The Catholic Church’s Sexual Abuse Scandal

UNITED STATES
Z Magazine

By Bill Berkowitz

Strategies used by the Church to cover up its worldwide sexual abuse scandal include: the Vatican’s refusal to cooperate with civil authorities; officially sanctioned priest shifting; the destruction of evidence; punishing whistleblowers and rewarding enablers; and blaming the victims.

At the end of February, the eyes of the world were on Pope Benedict XVI as he left the Vatican by helicopter to spend the final hours of what many would characterize as his scandal-dogged papacy at the papal summer retreat. According to the New York Times, “Onlookers in St.

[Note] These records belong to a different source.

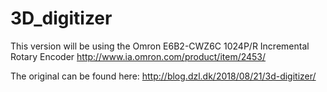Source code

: # 3D_digitizer
This version will be using the Omron E6B2-CWZ6C 1024P/R Incremental Rotary Encoder
http://www.ia.omron.com/product/item/2453/

The original can be found here:
http://blog.dzl.dk/2018/08/21/3d-digitizer/
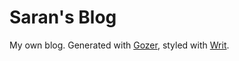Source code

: # Saran's Blog

My own blog. Generated with [Gozer](https://git.sr.ht/~dvko/gozer), styled with [Writ](http://writ.cmcenroe.me/).
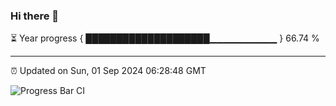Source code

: ### Hi there 👋

⏳ Year progress { ████████████████████▁▁▁▁▁▁▁▁▁▁ } 66.74 %

---

⏰ Updated on Sun, 01 Sep 2024 06:28:48 GMT

![Progress Bar CI](https://github.com/ZhaoGui/ZhaoGui/workflows/Progress%20Bar%20CI/badge.svg)
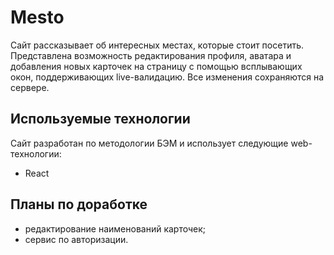 # Mesto

Сайт рассказывает об интересных местах, которые стоит посетить.
Представлена возможность редактирования профиля, аватара и добавления новых карточек на страницу
с помощью всплывающих окон, поддерживающих live-валидацию. Все изменения сохраняются на сервере.

## Используемые технологии

Сайт разработан по методологии БЭМ и использует следующие web-технологии:

- React

## Планы по доработке

- редактирование наименований карточек;
- сервис по авторизации.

Peter’s Square cheered, church bells rang and Romans stood on rooftops to wave flags as he flew by.”

To the tens of thousands of survivors of the Roman Catholic Church’s worldwide sexual abuse scandals, there was little to cheer about.

A Philadelphia Grand Jury report put the long-lived scandal in unambiguous terms: by sexual abuse, “We mean rape. Boys who were raped… girls who were raped…. But even those victims whose physical abuse did not include actual rape—those who were subjected to fondling, to masturbation, to pornography—suffered psychological abuse that scarred their lives and sapped the faith in which they had been raised.”